SECTION 3.02 Representations and Warranties of Parent
and Sub. Parent and Sub represent and warrant to the Company as
follows:
(a) Organization, Standing and Corporate Power. Each
of Parent, Sub and the other Parent Subsidiaries (as defined in
Section 3.02(b)) is duly organized, validly existing and in good
standing under the laws of the jurisdiction in which it is
incorporated and has the requisite corporate power and authority
to carry on its business as now being conducted. Each of Parent,
Sub and the other Parent Subsidiaries is duly qualified or
licensed to do business and is in good standing in each
jurisdiction in which the nature of its business or the ownership
or leasing of its properties makes such qualification or
licensing necessary, other than in such jurisdictions where the
failure to be so qualified or licensed (individually or in the
aggregate) could not reasonably be expected to have a material
adverse effect with respect to Parent. Parent has delivered to
the Company complete and correct copies of its Restated
Certificate of Incorporation and By-laws and the certificate of
incorporation (or other organizational documents) and by-laws of
Sub and the Significant Subsidiaries of Parent as listed in
Section 3.02(b) of the disclosure schedule (the "Parent
Disclosure Schedule") delivered to the Company by Parent at the
time of execution of this Agreement, in each case as amended to
the date of this Agreement.
(b) Subsidiaries.
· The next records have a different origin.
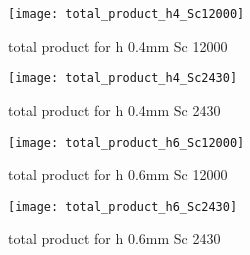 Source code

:\documentclass[../thesis.tex]{subfiles}
\begin{document}
\begin{figure}[htbp]
	\centering
	\texttt{[image: total\_product\_h4\_Sc12000]}
	\caption{total product for h 0.4mm Sc 12000\label{fig: total_prod_h4_Sc12000}}\bigskip
	\texttt{[image: total\_product\_h4\_Sc2430]}
	\caption{total product for h 0.4mm Sc 2430\label{fig: total_prod_h4_Sc2430}}
\end{figure}

\begin{figure}[htbp]
	\centering
	\texttt{[image: total\_product\_h6\_Sc12000]}
	\caption{total product for h 0.6mm Sc 12000\label{fig: total_prod_h6_Sc12000}}\bigskip
	\texttt{[image: total\_product\_h6\_Sc2430]}
	\caption{total product for h 0.6mm Sc 2430\label{fig: total_prod_h6_Sc2430}}
\end{figure}
\end{document}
The only direct or indirect
subsidiaries of Parent (other than such subsidiaries that would
not constitute in the aggregate a Significant Subsidiary) are
listed in Section 3.02(b) of the Parent Disclosure Schedule
(together with Sub, the "Parent Subsidiaries"). All the
outstanding shares of capital stock of each such Parent
Subsidiary have been validly issued and are fully paid and
nonassessable and are owned (of record and beneficially) by
Parent, by another Parent Subsidiary (wholly owned) or by Parent
and another such Parent Subsidiary (wholly owned), free and clear
of all Liens. Except for the ownership interests set forth in
Section 3.02(b) of the Parent Disclosure Schedule, Parent does
not own, directly or indirectly, any capital stock or other
ownership interest, and does not have any option or other right
to acquire any assets or equity or other ownership interest in
any corporation, partnership, business association, joint venture
or other entity.
(c) Capital Structure. The authorized capital stock
of Parent consists of (i) 130,000,000 shares of Parent Class A
Common Stock and (ii) 10,000,000 shares of preferred stock, par
value $0.01 per share ("Parent Preferred Stock"). As of the
close of business on September 22, 1997, there are (i) 52,097,548
shares of Parent Class A Common Stock and no shares of Parent
Preferred Stock issued and outstanding; (ii) 739,363 shares of
Parent Class A Common Stock held in the treasury of Parent; and
(iii) 8,441,164 shares of Parent Class A Common Stock reserved
for issuance pursuant to the Employee Stock Plan, the 1993 Stock
Plan for Non-Employee Directors, and the Amended and Restated
1993 Stock Plan (the "Parent Stock Plans"). Except as set forth
above, no shares of capital stock or other equity securities of
Parent are issued, reserved for issuance or outstanding. All
outstanding shares of capital stock of Parent are, and all shares
which may be issued pursuant to this Agreement will be, when
issued, duly authorized, validly issued, fully paid and
nonassessable and not subject to preemptive rights. There are no
outstanding bonds, debentures, notes or other indebtedness or
other securities of Parent having the right to vote (or
convertible into, or exchangeable for, securities having the
right to vote) on any matters on which stockholders of Parent may
vote. Except as set forth above, there are no outstanding
securities, options, warrants, calls, rights, commitments,
agreements, arrangements or undertakings of any kind to which
Parent or any of its subsidiaries is a party or by which any of
them is bound obligating Parent or any of its subsidiaries to
issue, deliver or sell, or cause to be issued, delivered or sold,
additional shares of capital stock or other equity or voting
securities of Parent or any of its subsidiaries or obligating
Parent or any of its subsidiaries to issue, grant, extend or
enter into any such security, option, warrant, call, right,
commitment, agreement, arrangement or undertaking. Other than
pursuant to the Parent Stock Plans and the Citibank Equity
Options Stock Buyback Program, there are no outstanding
contractual obligations, commitments, understandings or
arrangements of Parent or any of its subsidiaries to repurchase,
redeem or otherwise acquire or make any payment in respect of any
shares of capital stock of Parent or any of its subsidiaries.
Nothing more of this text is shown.